Una nostra lettrice, nata nel 1957, insegnante di scuola dell’infanzia con all’attivo 39 anni di contributi ci chiede se potrebbe rientrare nella quota 100 se venisse approvata il prossimo anno.

Essendo nata nel 1957 nel 2019 avrebbe soltanto 62 e anche se la quota 100 dovesse essere approvata non potrebbe rientrarci per la mancanza del requisito anagrafico poichè tale tipo di pensionamento richiederebbe 64 anni di età unitamente a 36 anni di contributi, paletti entrambi da rispettare. Cosa importante da tenere presente è che la quota 100, così come annunciato dal governo, molto probabilmente prevederà delle penalizzazioni per scoraggiare la platea dei possibili destinatari dal pensionamento in massa.
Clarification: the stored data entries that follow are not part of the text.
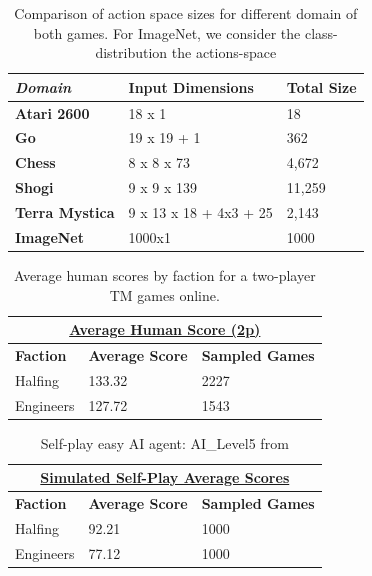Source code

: \documentclass[12pt,twocolumn,letterpaper]{article}
\begin{document}
\begin{table}[h!]
\begin{tabular}{|l|l|l|}
\hline
\textit{\textbf{Domain}} & \textbf{Input Dimensions} & \textbf{Total Size} \\ \hline
\textbf{Atari 2600}      & 18 x 1               & 18              \\ \hline
\textbf{Go}              & 19 x 19 + 1              & 362               \\ \hline
\textbf{Chess}           & 8 x 8 x 73               & 4,672               \\ \hline
\textbf{Shogi}           & 9 x 9 x 139               & 11,259              \\ \hline
\textbf{Terra Mystica}   & 9 x 13 x 18 + 4x3 + 25 &   2,143            \\ \hline
\textbf{ImageNet}        & 1000x1                 & 1000              \\ \hline
\end{tabular}
\caption{Comparison of action space sizes for different domain of both games. For ImageNet, we consider the class-distribution the actions-space}
\label{table:output_size_comparison}
\end{table}


\begin{table}[h!]
\begin{tabular}{|l|l|l|}
\hline
\multicolumn{3}{|c|}{{\ul \textbf{Average Human Score (2p)}}}      \\ \hline
\textbf{Faction} & \textbf{Average Score} & \textbf{Sampled Games} \\ \hline
Halfing          & 133.32                 & 2227                   \\ \hline
Engineers        & 127.72                 & 1543                   \\ \hline
\end{tabular}
\caption{Average human scores by faction for a two-player TM games online.}
\label{table:average_2p_score}
\end{table}

\begin{table}[h!]
\begin{tabular}{|l|l|l|}
\hline
\multicolumn{3}{|c|}{{\ul \textbf{Simulated Self-Play Average Scores}}}      \\ \hline
\textbf{Faction} & \textbf{Average Score} & \textbf{Sampled Games} \\ \hline
Halfing          & 92.21                 & 1000                   \\ \hline
Engineers        & 77.12                 & 1000                   \\ \hline
\end{tabular}
\caption{Self-play easy AI agent: AI\_Level5 from \cite{TMStatsAI}}
\label{table:average_2p_score}
\end{table}
\end{document}
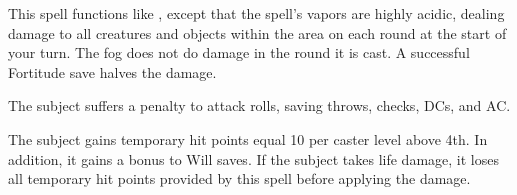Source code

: \spellrng{\rngmed}
\spelldur{\durshort}
\begin{spelleffect}
  This spell functions like , except that the spell's vapors are highly acidic, dealing damage to all creatures and objects within the area on each round at the start of your turn. The fog does not do damage in the round it is cast. A successful Fortitude save halves the damage.
\end{spelleffect}

\spellrng{\rngclose}
\begin{spelleffect}
  The subject suffers a  penalty to attack rolls, saving throws, checks, DCs, and AC.
\end{spelleffect}

\spellrng{\rngclose}
\spelldur{\durshort}
\begin{spelleffect}
  The subject gains temporary hit points equal 10  per caster level above 4th. In addition, it gains a  bonus to Will saves. \bonusscalingdescription  If the subject takes life damage, it loses all temporary hit points provided by this spell before applying the damage.
\end{spelleffect}

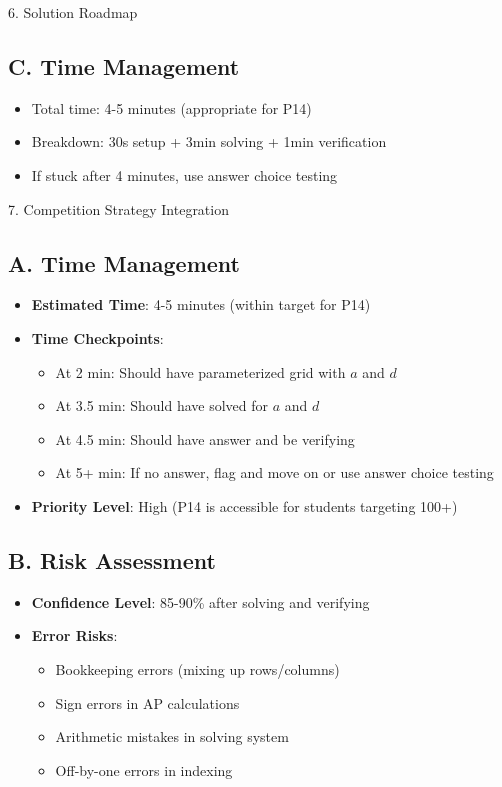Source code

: \documentclass[12pt]{article}
\begin{document}
\begin{roadmapbox}{6. Solution Roadmap}
\subsection*{C. Time Management}
\begin{itemize}[leftmargin=*]
    \item Total time: 4-5 minutes (appropriate for P14)
    \item Breakdown: 30s setup + 3min solving + 1min verification
    \item If stuck after 4 minutes, use answer choice testing
\end{itemize}

\end{roadmapbox}

\begin{competitionbox}{7. Competition Strategy Integration}

\subsection*{A. Time Management}
\begin{itemize}[leftmargin=*]
    \item \textbf{Estimated Time}: 4-5 minutes (within target for P14)
    \item \textbf{Time Checkpoints}:
    \begin{itemize}
        \item At 2 min: Should have parameterized grid with $a$ and $d$
        \item At 3.5 min: Should have solved for $a$ and $d$
        \item At 4.5 min: Should have answer and be verifying
        \item At 5+ min: If no answer, flag and move on or use answer choice testing
    \end{itemize}
    \item \textbf{Priority Level}: High (P14 is accessible for students targeting 100+)
\end{itemize}

\subsection*{B. Risk Assessment}
\begin{itemize}[leftmargin=*]
    \item \textbf{Confidence Level}: 85-90\% after solving and verifying
    
    \item \textbf{Error Risks}: 
    \begin{itemize}
        \item Bookkeeping errors (mixing up rows/columns)
        \item Sign errors in AP calculations
        \item Arithmetic mistakes in solving system
        \item Off-by-one errors in indexing
    \end{itemize}
    

\end{itemize}
\end{competitionbox}
\end{document}
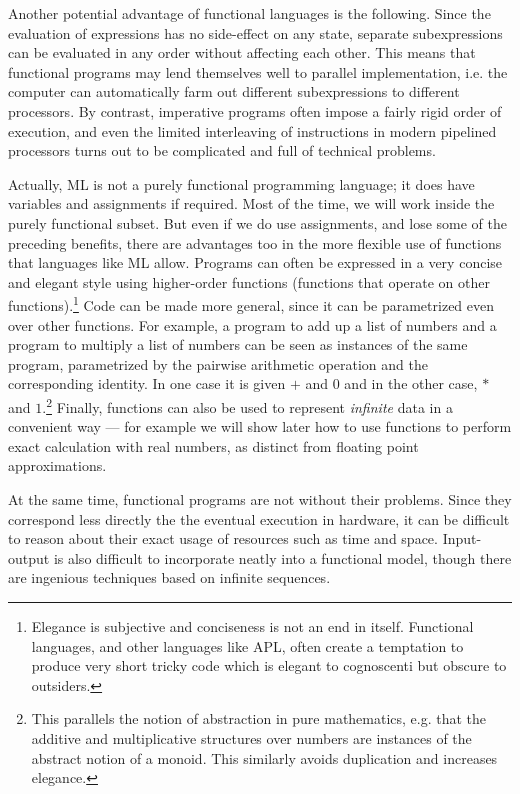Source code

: Another potential advantage of functional languages is the following. Since the
evaluation of expressions has no side-effect on any state, separate
subexpressions can be evaluated in any order without affecting each other. This
means that functional programs may lend themselves well to parallel
implementation, i.e. the computer can automatically farm out different
subexpressions to different processors. By contrast, imperative programs often
impose a fairly rigid order of execution, and even the limited interleaving of
instructions in modern pipelined processors turns out to be complicated and
full of technical problems.

Actually, ML is not a purely functional programming language; it does have
variables and assignments if required. Most of the time, we will work inside
the purely functional subset. But even if we do use assignments, and lose some
of the preceding benefits, there are advantages too in the more flexible use of
functions that languages like ML allow. Programs can often be expressed in a
very concise and elegant style using higher-order functions (functions that
operate on other functions).\footnote{Elegance is subjective and conciseness is
not an end in itself. Functional languages, and other languages like APL, often
create a temptation to produce very short tricky code which is elegant to
cognoscenti but obscure to outsiders.} Code can be made more general, since it
can be parametrized even over other functions. For example, a program to add up
a list of numbers and a program to multiply a list of numbers can be seen as
instances of the same program, parametrized by the pairwise arithmetic
operation and the corresponding identity. In one case it is given $+$ and $0$
and in the other case, $*$ and $1$.\footnote{This parallels the notion of
abstraction in pure mathematics, e.g. that the additive and multiplicative
structures over numbers are instances of the abstract notion of a monoid. This
similarly avoids duplication and increases elegance.} Finally, functions can
also be used to represent {\em infinite} data in a convenient way --- for
example we will show later how to use functions to perform exact calculation
with real numbers, as distinct from floating point approximations.

At the same time, functional programs are not without their problems. Since
they correspond less directly the the eventual execution in hardware, it can be
difficult to reason about their exact usage of resources such as time and
space. Input-output is also difficult to incorporate neatly into a functional
model, though there are ingenious techniques based on infinite sequences.

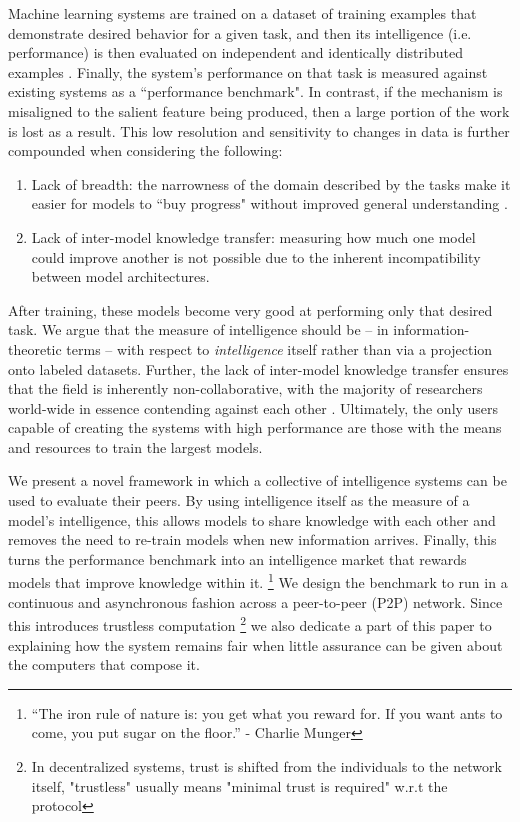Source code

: \documentclass{article}
\begin{document}
Machine learning systems are trained on a dataset of training examples that demonstrate desired behavior for a given task, and then its intelligence (i.e. performance) is then evaluated on independent and identically distributed examples \cite{radford2019language, chollet2019measure}. Finally, the system's performance on that task is measured against existing systems as a ``performance benchmark". In contrast, if the mechanism is misaligned to the salient feature being produced, then a large portion of the work is lost as a result. This low resolution and sensitivity to changes in data is further compounded when considering the following:

\begin{enumerate}
	\item Lack of breadth: the narrowness of the domain described by the tasks make it easier for models to ``buy progress" without improved general understanding \cite{chollet2019measure}.
	\item Lack of inter-model knowledge transfer: measuring how much one model could improve another is not possible due to the inherent incompatibility between model architectures. 
\end{enumerate}

After training, these models become very good at performing only that desired task. We argue that the measure of intelligence should be -- in information-theoretic terms -- with respect to \textit{intelligence} itself rather than via a projection onto labeled datasets. Further, the lack of inter-model knowledge transfer ensures that the field is inherently non-collaborative, with the majority of researchers world-wide in essence contending against each other \cite{Riabinin2020learningathome}. Ultimately, the only users capable of creating the systems with high performance are those with the means and resources to train the largest models.

We present a novel framework in which a collective of intelligence systems can be used to evaluate their peers. By using intelligence itself as the measure of a model's intelligence, this allows models to share knowledge with each other and removes the need to re-train models when new information arrives. Finally, this turns the performance benchmark into an intelligence market that rewards models that improve knowledge within it. \footnote{“The iron rule of nature is: you get what you reward for. If you want ants to come, you put sugar on the floor.” - Charlie Munger} We design the benchmark to run in a continuous and asynchronous fashion across a peer-to-peer (P2P) network. Since this introduces trustless computation \footnote{ In decentralized systems, trust is shifted from the individuals to the network itself, "trustless" usually means "minimal trust is required" w.r.t the protocol} we also dedicate a part of this paper to explaining how the system remains fair when little assurance can be given about the computers that compose it. 
\end{document}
Quello però che la nostra lettrice deve tenere conto è che essendo un insegnante della scuola dell’infanzia appartiene ai lavoratori che svolgono mansioni gravosi e grazie all’ultima legge di bilancio queste categorie di lavoratori non subiranno l’aumento dell’età pensionabile previsto a partire dal 1 gennaio 2019.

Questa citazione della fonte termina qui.